■ **THE PROBLEM**:
Since the listing below shows pictures, leave them out and write out exactly the lines from the line with "On top of that, your" to the line with "- Python文件的后缀是py，执行方式是使用解释器执行文件", both included, and no others.

■ **MATERIAL TO PROCESS**:
....
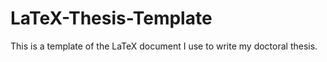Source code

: # LaTeX-Thesis-Template

This is a template of the LaTeX document I use to write my doctoral thesis.
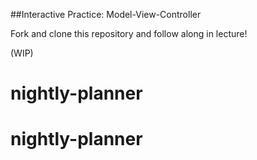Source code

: 

##Interactive Practice: Model-View-Controller

Fork and clone this repository and follow along in lecture!

(WIP)


# nightly-planner
# nightly-planner

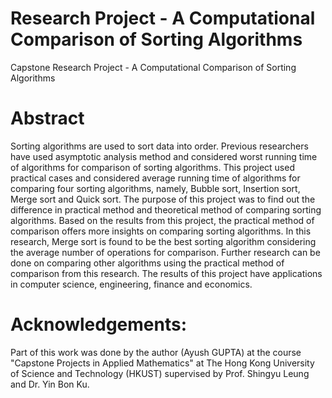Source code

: # Research Project - A Computational Comparison of Sorting Algorithms
Capstone Research Project - A Computational Comparison of Sorting Algorithms

# Abstract

Sorting algorithms are used to sort data into order. Previous researchers have used asymptotic analysis method and considered worst running time of algorithms for comparison of sorting algorithms. This project used practical cases and considered average running
time of algorithms for comparing four sorting algorithms, namely, Bubble sort, Insertion sort, Merge sort and Quick sort. The purpose of this project was to find out the difference in practical method and theoretical method of comparing sorting algorithms. Based on
the results from this project, the practical method of comparison offers more insights on comparing sorting algorithms. In this research, Merge sort is found to be the best sorting algorithm considering the average number of operations for comparison. Further research
can be done on comparing other algorithms using the practical method of comparison from this research. The results of this project have applications in computer science, engineering, finance and economics.

# Acknowledgements:

Part of this work was done by the author (Ayush GUPTA) at the course "Capstone Projects in Applied Mathematics" at The Hong Kong University of Science and Technology (HKUST) supervised by Prof. Shingyu Leung and Dr. Yin Bon Ku.
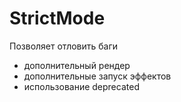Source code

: <!-- StrictMode ---------------------------------------------------------------------------------------------------------------------------->

# StrictMode

Позволяет отловить баги

- дополнительный рендер
- дополнительные запуск эффектов
- использование deprecated
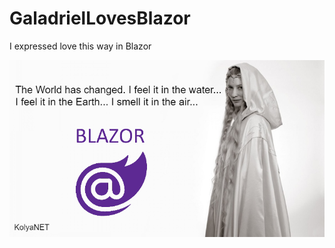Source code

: # GaladrielLovesBlazor

I expressed love this way in Blazor

![Galadriel loves Blazor](https://github.com/KolyaNET/GaladrielLovesBlazor/blob/main/GaladrielLoveBlazor.en.png?raw=true)
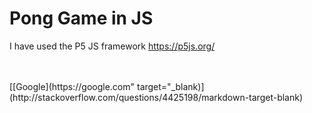 # Pong Game in JS

I have used the P5 JS framework https://p5js.org/

<br>
<br>
[[Google](https://google.com" target="_blank)](http://stackoverflow.com/questions/4425198/markdown-target-blank)
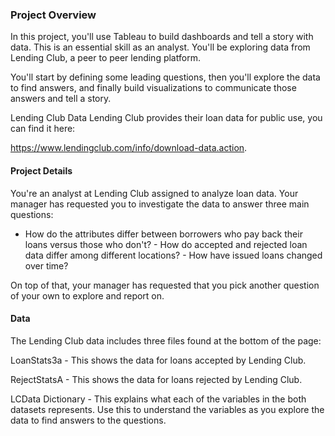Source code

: ### Project Overview

In this project, you'll use Tableau to build dashboards and tell a story
with data. This is an essential skill as an analyst. You'll be exploring
data from Lending Club, a peer to peer lending platform.

You'll start by defining some leading questions, then you'll explore the
data to find answers, and finally build visualizations to communicate
those answers and tell a story.

Lending Club Data Lending Club provides their loan data for public use,
you can find it here:

https://www.lendingclub.com/info/download-data.action.

#### Project Details

You're an analyst at Lending Club assigned to analyze loan data. Your
manager has requested you to investigate the data to answer three main
questions:

- How do the attributes differ between borrowers who pay back their
loans versus those who don't? - How do accepted and rejected loan data
differ among different locations? - How have issued loans changed over
time?

On top of that, your manager has requested that you pick another
question of your own to explore and report on.

#### Data 

The Lending Club data includes three files found at the bottom of
the page:

LoanStats3a - This shows the data for loans accepted by Lending Club.

RejectStatsA - This shows the data for loans rejected by Lending Club.

LCData Dictionary - This explains what each of the variables in the both
datasets represents. Use this to understand the variables as you explore
the data to find answers to the questions.
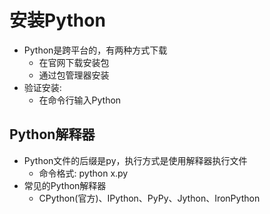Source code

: # 安装Python
- Python是跨平台的，有两种方式下载
    - 在官网下载安装包
    - 通过包管理器安装
- 验证安装: 
    - 在命令行输入Python
    
## Python解释器
- Python文件的后缀是py，执行方式是使用解释器执行文件
    - 命令格式: python x.py
- 常见的Python解释器
    - CPython(官方)、IPython、PyPy、Jython、IronPython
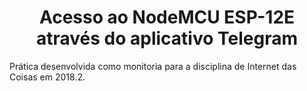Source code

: 
<h1 align="center">Acesso ao NodeMCU ESP-12E através do aplicativo Telegram
</h1>

Prática desenvolvida como monitoria para a disciplina de Internet das Coisas em 2018.2. 
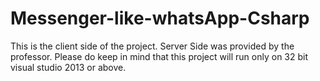 # Messenger-like-whatsApp-Csharp
This is the client side of the project.
Server Side was provided by the professor.
Please do keep in mind that this project will run only on 32 bit visual studio 2013 or above.
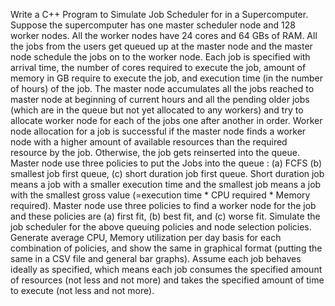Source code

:  Write a C++ Program to Simulate Job Scheduler for in a Supercomputer.
 Suppose the supercomputer has one master scheduler node and 128 worker nodes. All
 the worker nodes have 24 cores and 64 GBs of RAM. All the jobs from the users get
 queued up at the master node and the master node schedule the jobs on to the worker
 node. Each job is specified with arrival time, the number of cores required to execute the
 job, amount of memory in GB require to execute the job, and execution time (in the
 number of hours) of the job.
 The master node accumulates all the jobs reached to master node at beginning of current
 hours and all the pending older jobs (which are in the queue but not yet allocated to any
 workers) and try to allocate worker node for each of the jobs one after another in order.
 Worker node allocation for a job is successful if the master node finds a worker node with
 a higher amount of available resources than the required resource by the job. Otherwise,
 the job gets reinserted into the queue.
 Master node use three policies to put the Jobs into the queue :
 (a) FCFS (b) smallest job first queue, (c) short duration job first queue.
 Short duration job means a job with a smaller execution time and the smallest job means a
 job with the smallest gross value (=execution time * CPU required * Memory required).
 Master node use three policies to find a worker node for the job and these policies are (a)
 first fit, (b) best fit, and (c) worse fit.
 Simulate the job scheduler for the above queuing policies and node selection policies.
 Generate average CPU, Memory utilization per day basis for each combination of policies,
and show the same in graphical format (putting the same in a CSV file and general bar
 graphs).
 Assume each job behaves ideally as specified, which means each job consumes the
 specified amount of resources (not less and not more) and takes the specified amount of
 time to execute (not less and not more).
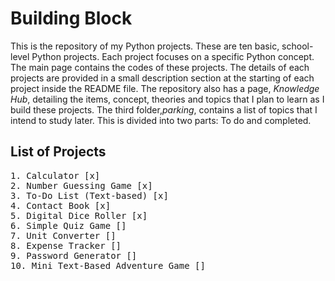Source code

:  # Building Block
This is the repository of my Python projects. These are ten basic, school-level Python projects. Each project focuses on a specific Python concept. The main page contains the codes of these projects. The details of each projects are provided in a small description section at the starting of each project inside the README file. The repository also has a page, *Knowledge Hub*, detailing the items, concept, theories and topics that I plan to learn as I build these projects. The third folder,*parking*, contains a list of topics that I intend to study later. This is divided into two parts: To do and completed.

## List of Projects
<pre>
1. Calculator [x]
2. Number Guessing Game [x]
3. To-Do List (Text-based) [x]
4. Contact Book [x]
5. Digital Dice Roller [x]
6. Simple Quiz Game []
7. Unit Converter []
8. Expense Tracker []
9. Password Generator []
10. Mini Text-Based Adventure Game []
</pre>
....
■ **SOLVED PROBLEM**:
On top of that, your manager has requested that you pick another
question of your own to explore and report on.

#### Data 

The Lending Club data includes three files found at the bottom of
the page:

LoanStats3a - This shows the data for loans accepted by Lending Club.

RejectStatsA - This shows the data for loans rejected by Lending Club.

LCData Dictionary - This explains what each of the variables in the both
datasets represents. Use this to understand the variables as you explore
the data to find answers to the questions.
Source code

: # 安装Python
- Python是跨平台的，有两种方式下载
    - 在官网下载安装包
    - 通过包管理器安装
- 验证安装: 
    - 在命令行输入Python
    
## Python解释器
- Python文件的后缀是py，执行方式是使用解释器执行文件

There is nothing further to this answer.